Exosomes, a subset of extracellular vesicles (EVs) ranging from 30–150 nm, have emerged as active participants in immune system regulation. Beyond serving as passive carriers of molecular cargo, these vesicles function as dynamic modulators, capable of influencing immune activation, tolerance, and homeostasis depending on the physiological and pathological context.
Various immune cells—dendritic cells, T and B lymphocytes, macrophages, and NK cells—secrete exosomes with specific molecular signatures that determine their immunomodulatory function:
Selective activation of CD8⁺ T lymphocytes. Through exosomes derived from dendritic cells presenting antigens and co-stimulatory molecules in a hierarchical manner, enhancing clonal expansion of effector cells and the generation of immune memory.
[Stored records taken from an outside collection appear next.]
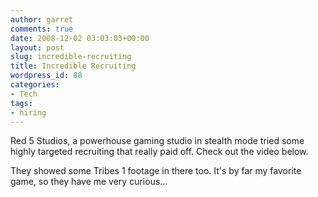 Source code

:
 ```yaml
---
author: garret
comments: true
date: 2008-12-02 03:03:03+00:00
layout: post
slug: incredible-recruiting
title: Incredible Recruiting
wordpress_id: 88
categories:
- Tech
tags:
- hiring
---
```


Red 5 Studios, a powerhouse gaming studio in stealth mode tried some highly targeted recruiting that really paid off. Check out the video below.



They showed some Tribes 1 footage in there too. It's by far my favorite game, so they have me very curious...
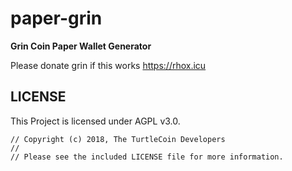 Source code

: # paper-grin

**Grin Coin Paper Wallet Generator**

Please donate grin if this works
https://rhox.icu 

## LICENSE

This Project is licensed under AGPL v3.0.

```
// Copyright (c) 2018, The TurtleCoin Developers
//
// Please see the included LICENSE file for more information.
```

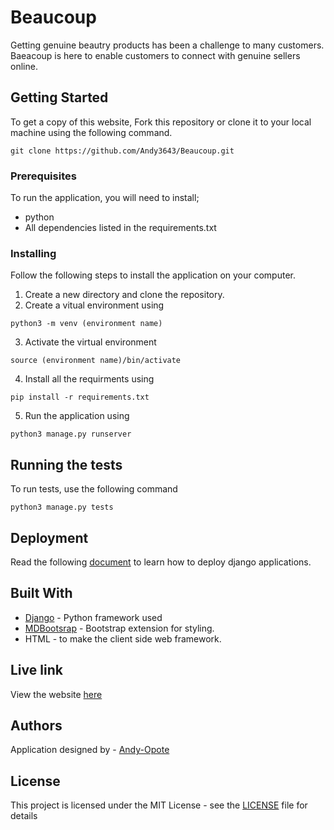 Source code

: # Beaucoup

Getting genuine beautry products has been a challenge to many customers. Baeacoup is here to enable customers to connect with genuine sellers online. 
## Getting Started

To get a copy of this website, Fork this repository or clone it to your local machine using the following command.
```
git clone https://github.com/Andy3643/Beaucoup.git
```

### Prerequisites

To run the application, you will need to install;
* python
* All dependencies listed in the requirements.txt

### Installing

Follow the following steps to install the application on your computer.

1. Create a new directory and clone the repository.
2. Create a vitual environment using
```
python3 -m venv (environment name) 
```
3. Activate the virtual environment
```
source (environment name)/bin/activate
```
4. Install all the requirments using
```
pip install -r requirements.txt
```
5. Run the application using 
```
python3 manage.py runserver
```


## Running the tests

To run tests, use the following command
```
python3 manage.py tests
```


## Deployment

Read the following [document](https://github.com/bernie-haxx/Deployment_to_heroku_django) to learn how to deploy django applications.
## Built With

* [Django](https://www.djangoproject.com/download/) - Python framework used
* [MDBootsrap](https://mdbootstrap.com/) - Bootstrap extension for styling.
* HTML - to make the client side web framework.

## Live link

View the website [here](https://andybeaucoup.herokuapp.com/)

## Authors

Application designed by - [Andy-Opote](https://github.com/Andy3643)
## License

This project is licensed under the MIT License - see the [LICENSE](LICENSE) file for details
Tumor-mediated immunosuppression. Exosomes carrying PD-L1, FasL, TGF-β, IL-10, and regulatory microRNAs (miR-21, miR-155, miR-146a) inhibit NK and cytotoxic T cells, promoting peripheral tolerance and remodeling of the tumor microenvironment.
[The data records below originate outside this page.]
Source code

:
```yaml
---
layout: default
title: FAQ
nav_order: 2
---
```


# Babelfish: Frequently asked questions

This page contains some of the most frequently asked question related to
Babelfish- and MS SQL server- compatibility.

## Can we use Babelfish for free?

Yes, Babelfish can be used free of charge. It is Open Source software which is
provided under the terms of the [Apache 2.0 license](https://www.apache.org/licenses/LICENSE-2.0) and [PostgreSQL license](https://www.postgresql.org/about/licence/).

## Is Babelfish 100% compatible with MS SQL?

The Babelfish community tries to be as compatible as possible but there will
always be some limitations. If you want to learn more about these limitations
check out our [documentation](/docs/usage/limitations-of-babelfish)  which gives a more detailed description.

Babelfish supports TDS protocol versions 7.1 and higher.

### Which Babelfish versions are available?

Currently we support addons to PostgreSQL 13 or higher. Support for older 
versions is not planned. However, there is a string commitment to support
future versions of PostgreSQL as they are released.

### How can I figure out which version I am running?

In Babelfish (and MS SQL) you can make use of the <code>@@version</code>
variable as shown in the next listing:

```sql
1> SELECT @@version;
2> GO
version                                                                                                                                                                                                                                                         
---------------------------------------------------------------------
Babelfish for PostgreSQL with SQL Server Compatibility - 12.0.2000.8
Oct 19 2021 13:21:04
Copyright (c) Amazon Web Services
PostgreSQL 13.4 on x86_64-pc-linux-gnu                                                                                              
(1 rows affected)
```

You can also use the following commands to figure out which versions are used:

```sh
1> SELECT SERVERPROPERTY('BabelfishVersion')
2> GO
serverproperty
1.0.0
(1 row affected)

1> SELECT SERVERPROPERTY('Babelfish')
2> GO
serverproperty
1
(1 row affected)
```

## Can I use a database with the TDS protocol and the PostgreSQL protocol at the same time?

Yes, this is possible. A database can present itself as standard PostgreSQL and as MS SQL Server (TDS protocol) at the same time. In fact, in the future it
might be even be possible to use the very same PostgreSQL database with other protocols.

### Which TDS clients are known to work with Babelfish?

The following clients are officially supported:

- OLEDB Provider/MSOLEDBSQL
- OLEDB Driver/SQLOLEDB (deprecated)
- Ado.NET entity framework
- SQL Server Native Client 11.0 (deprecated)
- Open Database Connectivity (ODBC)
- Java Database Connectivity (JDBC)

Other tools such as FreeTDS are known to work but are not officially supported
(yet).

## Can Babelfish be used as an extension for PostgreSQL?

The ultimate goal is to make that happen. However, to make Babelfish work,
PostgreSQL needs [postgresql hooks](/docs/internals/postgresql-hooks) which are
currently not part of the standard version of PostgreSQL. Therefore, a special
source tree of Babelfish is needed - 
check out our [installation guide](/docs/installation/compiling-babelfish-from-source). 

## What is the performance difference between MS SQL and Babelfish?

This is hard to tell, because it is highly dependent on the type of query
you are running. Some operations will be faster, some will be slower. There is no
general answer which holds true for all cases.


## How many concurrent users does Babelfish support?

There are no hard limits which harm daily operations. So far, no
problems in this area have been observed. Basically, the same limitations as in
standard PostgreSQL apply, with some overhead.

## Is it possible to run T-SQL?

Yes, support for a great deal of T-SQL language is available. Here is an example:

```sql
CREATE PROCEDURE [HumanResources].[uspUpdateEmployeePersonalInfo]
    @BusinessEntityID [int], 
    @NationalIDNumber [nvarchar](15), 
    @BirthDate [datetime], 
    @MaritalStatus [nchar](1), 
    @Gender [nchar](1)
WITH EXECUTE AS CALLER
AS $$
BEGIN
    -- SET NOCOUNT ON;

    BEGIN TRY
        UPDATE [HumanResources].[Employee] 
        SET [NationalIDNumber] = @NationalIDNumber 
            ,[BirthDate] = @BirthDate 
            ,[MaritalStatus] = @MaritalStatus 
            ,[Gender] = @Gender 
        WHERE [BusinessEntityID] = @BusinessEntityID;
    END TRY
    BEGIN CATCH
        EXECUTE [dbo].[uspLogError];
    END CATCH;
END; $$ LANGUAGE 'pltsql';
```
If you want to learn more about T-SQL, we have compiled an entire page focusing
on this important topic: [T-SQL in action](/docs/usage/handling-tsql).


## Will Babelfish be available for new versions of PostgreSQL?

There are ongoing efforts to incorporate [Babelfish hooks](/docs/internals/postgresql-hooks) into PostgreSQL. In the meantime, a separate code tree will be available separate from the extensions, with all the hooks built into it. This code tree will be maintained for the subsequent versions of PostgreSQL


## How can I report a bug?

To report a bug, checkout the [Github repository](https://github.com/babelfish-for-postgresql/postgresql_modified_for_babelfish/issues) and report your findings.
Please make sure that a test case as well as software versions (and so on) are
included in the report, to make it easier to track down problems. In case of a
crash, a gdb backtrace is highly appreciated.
These mechanisms highlight the functional plasticity of exosomes, capable of acting both locally and systemically, precisely and coordinately modulating immunity.
Recent studies have shown that tumor-derived or mesenchymal stem cell-derived exosomes can:
Induce Treg expansion by transporting immunosuppressive molecules and specific miRNAs that regulate NF-κB and STAT3 signaling pathways.
Reprogram dendritic cells and macrophages towards tolerogenic phenotypes, reducing the expression of co-stimulatory molecules (CD80/CD86) and the production of pro-inflammatory cytokines.
Modulate the immunological synapse by interfering with TCR-MHC complex formation and limiting T lymphocyte activation.
These findings demonstrate that exosomes are active mechanisms of immune evasion and fine regulation, with direct implications in oncology, autoimmunity, and transplantation.
Understanding these mechanisms is paving the way for the development of next-generation therapeutic strategies:
Dendritic cell-derived exosomes loaded with tumor antigens capable of inducing highly specific CD8⁺ responses in preclinical cancer models.
Exosomes engineered to inhibit PD-L1 or deliver immunostimulants, enhancing T lymphocyte activation in immunosuppressive microenvironments.
Delivery vehicles for bioactive molecules via synthetic or hybrid exosomes, optimizing bioavailability and reducing systemic toxicity.
These strategies position exosomes as biocompatible, precise, and modulable therapeutic platforms, with potential to integrate personalized immunotherapy and precision medicine.
The development of high-purity isolation techniques, multi-parametric characterization, and advanced functional analysis will deepen our understanding. It will specifically enhance knowledge of the immunomodulatory mechanisms of exosomes. These approaches will also enable their use as clinical tools for designing therapies and immunological biomarkers. The combination of EV molecular profiling, genetic editing, and high-performance bioinformatics opens the door to highly specific therapeutic interventions. These interventions can be tailored to the complexity of the individual immune system.